A primeira-dama? Trinta anos mais moça do que o presidente. O presidente? Um velhaco e ilegitimamente eleito, segundo alguns. Mas a dama? Muito bela? Ah, sim, deveras. Recatada?
Aí já não. Do lar, pelo menos? Menos ainda: do bar. O Bar do Jeremias. Pessoa da noite, então? Sim, mas nadava e cavalgava muito bem. E tinha um cãozinho, claro. O cãozinho também nadava? Isso já não sei. Sei é que o maridão-presidente vivia com água pelo nariz, com o país imerso em crise econômica e os índices de popularidade do governo baixíssimos. Por mais que fizesse, o presidente era desprezado. Para muitos, sua própria eleição fora uma fraude. A nação nunca engoliu o jeito como ele chegou ao poder. Ainda assim, ninguém podia imaginar que, após sair do Palácio, ele seria o primeiro ex-presidente do Brasil a ir para a cadeia. Nunca antes na história desse país.
Mas não viemos aqui para falar do marechal Hermes da Fonseca, viemos? Tido por seus adversários como homem de "completa nulidade mental", Hermes (1855-1923) se tornou o oitavo presidente do Brasil após a mais acirrada campanha eleitoral da história pátria. Foi a chamada "luta da pena contra a espada": Ruy Barbosa, "a maior mentalidade da nação", representava a pena, ao passo que o gaúcho de São Gabriel Hermes, sobrinho do marechal Deodoro e candidato dos militares e conservadores, era a espada. Não chega a ser surpresa a espada ter ganho, "com 400 mil votos redondos" (como disse o senador Pinheiro Machado, chefe da comissão apuradora do Senado) contra os 222.822 dados ao baiano Ruy.
Mas o que interessa é ela, não ele. Nair de Teffé von Hoonholtz nasceu em 1886, em berço de ouro em Petrópolis (RJ), e foi educada na França.
Aos 20 anos, voltou para o Rio e virou caricaturista – a primeira do mundo, dizem alguns; a primeira do Brasil com certeza. Trabalhou na revista Fon-Fon, onde, por causa do preconceito, assinava Rian – que é tanto Nair ao contrário como "nada" em francês. Também pintava, cantava e tocava violão e piano. E vivia metida no Bar do Jeremias, com João do Rio e Lima Barreto. Uma mulher bela, avançada e do bar, portanto.

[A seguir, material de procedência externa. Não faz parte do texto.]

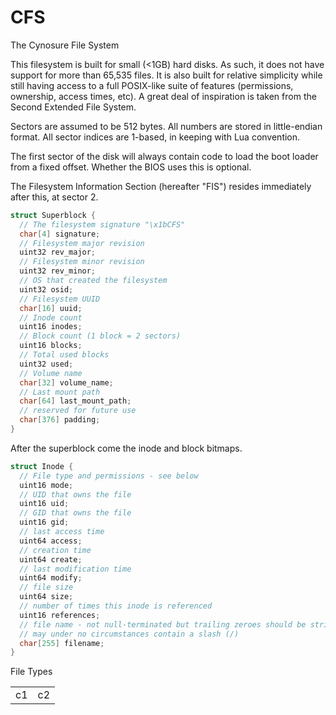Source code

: # CFS

The Cynosure File System

This filesystem is built for small (<1GB) hard disks.  As such, it does not have support for more than 65,535 files.  It is also built for relative simplicity while still having access to a full POSIX-like suite of features (permissions, ownership, access times, etc).  A great deal of inspiration is taken from the Second Extended File System.

Sectors are assumed to be 512 bytes.  All numbers are stored in little-endian format.  All sector indices are 1-based, in keeping with Lua convention.

The first sector of the disk will always contain code to load the boot loader from a fixed offset.  Whether the BIOS uses this is optional.

The Filesystem Information Section (hereafter "FIS") resides immediately after this, at sector 2.

```c
struct Superblock {
  // The filesystem signature "\x1bCFS"
  char[4] signature;
  // Filesystem major revision
  uint32 rev_major;
  // Filesystem minor revision
  uint32 rev_minor;
  // OS that created the filesystem
  uint32 osid;
  // Filesystem UUID
  char[16] uuid;
  // Inode count
  uint16 inodes;
  // Block count (1 block = 2 sectors)
  uint16 blocks;
  // Total used blocks
  uint32 used;
  // Volume name
  char[32] volume_name;
  // Last mount path
  char[64] last_mount_path;
  // reserved for future use
  char[376] padding;
}
```
After the superblock come the inode and block bitmaps.

```c
struct Inode {
  // File type and permissions - see below
  uint16 mode;
  // UID that owns the file
  uint16 uid;
  // GID that owns the file
  uint16 gid;
  // last access time
  uint64 access;
  // creation time
  uint64 create;
  // last modification time
  uint64 modify;
  // file size
  uint64 size;
  // number of times this inode is referenced
  uint16 references;
  // file name - not null-terminated but trailing zeroes should be stripped
  // may under no circumstances contain a slash (/)
  char[255] filename;
}
```

<table>
  <thead>
    File Types
  </thead>
  <tbody>
    <tr>
      <td>c1</td>
      <td>c2</td>
    </tr>
  </tbody>
</table>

E a primeira a vestir calças compridas no país!
No verão de 1913, cavalgando por Petrópolis – "montada feito homem" –, ela encontrou, conheceu e em oito dias aceitou se casar com o "cachorrão" Hermes da Fonseca. Passou a morar no Catete, enchendo o palácio de alegria e música, com os frequentes saraus da amiga Chiquinha Gonzaga, o que causou escândalo no país. Certa feita, ela disse: "Da cozinha, eu só gosto da comida". Só que gostava de jogar, a dona Nair, e acabou perdendo tudo no pano verde. Inclusive a ilha em Angra, que o marechal, morto em 1923, deixara para ela. Nair morreu em 1981, no dia em que fazia 95 anos. Mas segue sendo a prova viva de que, por trás de um homem pequeno, pode haver uma grande mulher.
A minha tem mais de 1m80cm. E nada muito bem. Mas não tem cãozinho para salvar. Só tem um gato.